Saudi Journal of Medical and Pharmaceutical Sciences (SJMPS)
Volume-12 | Issue-03 | 133-138
Original Research Article
Study on Intrathecal Dexmedetomidine and Fentanyl as an Adjuvant to Hyperbaric Bupivacaine for Postoperative Analgesia in Perianal Surgeries Under Saddle Block
Deepak Kumar Yadav, Sabina Yeasmeen, Rakesh Shah, Jeevan Tamang
Published : March 12, 2026
Abstract
Background: Saddle block anesthesia is widely used for perianal surgeries; however, postoperative analgesia remains limited when local anesthetics are used alone. This study aimed to compare the effects of intrathecal dexmedetomidine and fentanyl as adjuvants to hyperbaric bupivacaine in saddle block for perianal surgeries Methods: This observational study in the Department of Anaesthesia, Analgesia, and Intensive Care Medicine at Bangabandhu Sheikh Mujib Medical University Hospital enrolled 64 adults (ASA I–II, 40–60 years) undergoing perianal surgery under saddle block, randomly receiving hyperbaric bupivacaine 7.5 mg with fentanyl 15 μg or dexmedetomidine 5 μg; outcomes included duration of analgesia, pain, sensory and motor block, hemodynamics, patient satisfaction, and adverse events, analyzed using SPSS v23.0. Results: Among 64 patients (mean age 45.3 ± 8.5 years; 48 males, 75%), postoperative VAS scores were lower in the dexmedetomidine group at all time points (peak 4 h: 2.75 vs 3.75). Duration of analgesia was longer with dexmedetomidine (278.5 ± 16.2 min) than fentanyl (198.7 ± 25.2 min, P = 0.0001). Motor and sensory block durations were also prolonged (162.5 vs 126.5 min and 292.1 vs 205.6 min, respectively).
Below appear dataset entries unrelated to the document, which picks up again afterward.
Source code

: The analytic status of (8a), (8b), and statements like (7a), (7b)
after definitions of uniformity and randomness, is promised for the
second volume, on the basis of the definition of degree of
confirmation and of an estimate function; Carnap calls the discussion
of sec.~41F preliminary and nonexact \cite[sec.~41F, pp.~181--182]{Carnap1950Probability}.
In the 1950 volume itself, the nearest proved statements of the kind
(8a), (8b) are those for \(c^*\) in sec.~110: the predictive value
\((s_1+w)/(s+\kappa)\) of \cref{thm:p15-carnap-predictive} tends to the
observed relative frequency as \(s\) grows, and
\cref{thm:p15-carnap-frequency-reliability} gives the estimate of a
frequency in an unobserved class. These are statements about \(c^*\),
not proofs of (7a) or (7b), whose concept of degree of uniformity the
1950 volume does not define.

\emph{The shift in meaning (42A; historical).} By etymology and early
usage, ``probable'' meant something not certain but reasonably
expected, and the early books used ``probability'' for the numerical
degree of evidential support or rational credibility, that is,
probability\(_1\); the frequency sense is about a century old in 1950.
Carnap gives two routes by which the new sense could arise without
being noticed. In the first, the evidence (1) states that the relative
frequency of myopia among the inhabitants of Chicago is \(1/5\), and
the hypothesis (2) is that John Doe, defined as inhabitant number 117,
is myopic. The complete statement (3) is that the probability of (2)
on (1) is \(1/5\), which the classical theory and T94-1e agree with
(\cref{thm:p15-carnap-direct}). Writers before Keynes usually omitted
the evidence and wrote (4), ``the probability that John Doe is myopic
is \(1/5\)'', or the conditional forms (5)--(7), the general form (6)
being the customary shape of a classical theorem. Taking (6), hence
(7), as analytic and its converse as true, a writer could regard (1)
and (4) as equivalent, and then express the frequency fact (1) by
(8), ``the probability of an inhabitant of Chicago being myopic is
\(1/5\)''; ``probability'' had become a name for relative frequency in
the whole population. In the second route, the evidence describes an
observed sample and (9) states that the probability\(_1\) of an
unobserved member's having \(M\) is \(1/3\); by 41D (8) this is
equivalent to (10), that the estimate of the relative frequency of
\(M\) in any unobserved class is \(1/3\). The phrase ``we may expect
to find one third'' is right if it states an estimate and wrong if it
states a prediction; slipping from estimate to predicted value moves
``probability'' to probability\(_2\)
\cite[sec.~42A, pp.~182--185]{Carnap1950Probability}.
Hemodynamics remained stable, and adverse events were minimal (hypotension 2/32 vs 0/32; nausea/vomiting 5/32 vs 8/32; pruritus 4/32 vs 0/32). Conclusion: Dexmedetomidine as an adjuvant to hyperbaric bupivacaine in perianal surgeries under saddle block offers longer analgesia, lower pain scores, and faster sensory block onset than fentanyl.